# Questions on Charlie (toy poo mix)



## Fluffyspoos (Aug 11, 2009)

You say he's 4 months old and out grew his crate? It sounds like it's time for a bigger crate. Keep him in the crate all night and when you can't supervise him, Vegas had a excited pee problem for a bit, but I would take him out of his crate and literally RUN him to the door and got him outside.

I also taught him to potty on command, saying 'Go potty!' when he went and he got so good at that, that unless we're in our yard he won't go unless being told to unless its urgent. Boy do I feel like a jerk when we go on a couple hour hike and I forget to tell my dog to potty himelf!


----------



## fjm (Jun 4, 2010)

He is probably smelling where other dogs have peed and pooped outside, and is following suit - tell him how brilliantly clever he is, and don't forget to carry poo bags!

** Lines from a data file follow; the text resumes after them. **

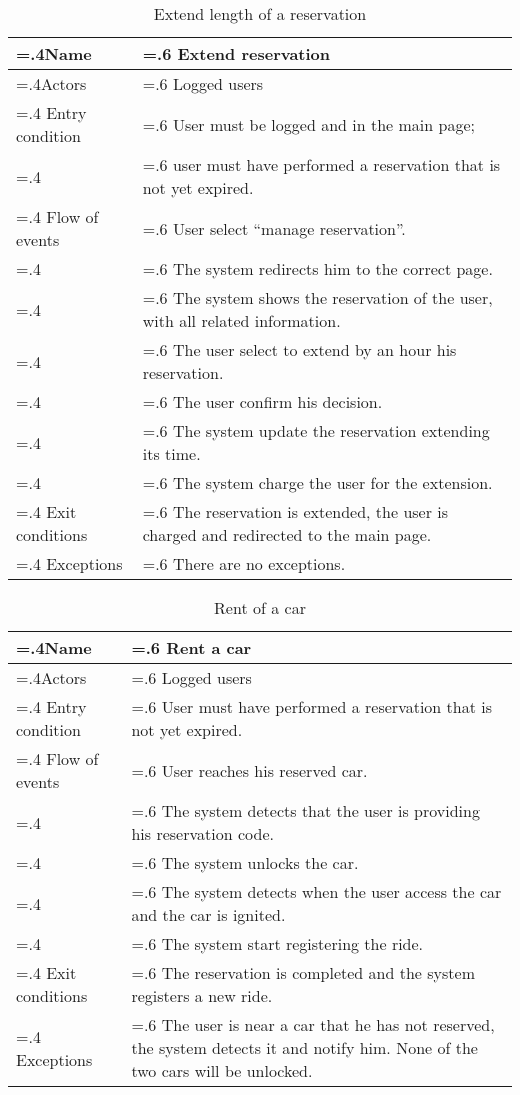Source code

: \documentclass[10pt, a4paper,titlepage]{article}
\begin{document}
\begin{table}[h]
\caption{Extend length of a reservation} \label{tab:scenario6}
\begin{tabularx}{\textwidth}{|>{\hsize=.4\hsize}X|>{\hsize=.6\hsize}X|}
\hline
Name & Extend reservation \\
\hline
Actors & Logged users \\
\hline
Entry condition &  User must be logged and in the main page;\\
& user must have performed a reservation that is not yet expired. \\
\hline
Flow of events & User select “manage reservation”.\\
& The system redirects him to the correct page.\\
& The system shows the reservation of the user, with all related information.\\
& The user select to extend by an hour his reservation.\\
& The user confirm his decision.\\
& The system update the reservation extending its time.\\
& The system charge the user for the extension.\\
\hline
Exit conditions & The reservation  is extended, the user is charged and redirected to the main page.\\
\hline
Exceptions & There are no exceptions.\\
\hline
\end{tabularx}
\end{table}
\begin{table}[h]
\caption{Rent of a car} \label{tab:scenario7}
\begin{tabularx}{\textwidth}{|>{\hsize=.4\hsize}X|>{\hsize=.6\hsize}X|}
\hline
Name & Rent a car \\
\hline
Actors & Logged users \\
\hline
Entry condition &  User must have performed a reservation that is not yet expired. \\
\hline
Flow of events & User reaches his reserved car.\\
& The system detects that the user is providing his reservation code.\\
& The system unlocks the car.\\
& The system detects when the user access the car and the car is ignited.\\
& The system start registering the ride.\\
\hline
Exit conditions & The reservation is completed and the system registers a new ride.\\
\hline
Exceptions & The user is near a car that he has not reserved, the system detects it and notify him. None of the two cars will be unlocked.\\
\hline
\end{tabularx}
\end{table}
\end{document}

On the peeing inside - the first thing I would do is make sure there is nothing physically wrong. If he is peeing more than usual, or more frequently than usual, he could have a mild urinary infection which would be quickly sorted by your vet. Otherwise it sounds to me as if it could be excitement, or submissive urination. At 4 months a puppy has only partial control over his bladder - if he is very excited, he may simply forget that he is meant to go to the pad. And in dog etiquette peeing is the ultimate politeness - "I am just a helpless little puppy, and you are much bigger than me, please don't hurt me!" Either way, you are doing the right thing by being calm and unfussed by it. Check there is no physical cause, keep on praising and rewarding him for using the pad or going outside and remind him where to go when he is excited or distracted, and I am sure he will improve as he gets older and gains more control.

Sleeping on your bed - your bed is comfy, and he gets to snuggle all night with his family. Crying gets him up to sleep with you. If you don't want him sleeping with you, don't give in. If you don't mind, lift him up before he cries, or ask him for a polite "Please!" behaviour like a Sit or a Down, to avoid teaching him that making a fuss gets him what he wants. Both of my dogs have slept on my bed since they were pups - it was so much easier to wake up and get them outside when they needed to pee, and saved sleepless nights trying to settle them elsewhere! 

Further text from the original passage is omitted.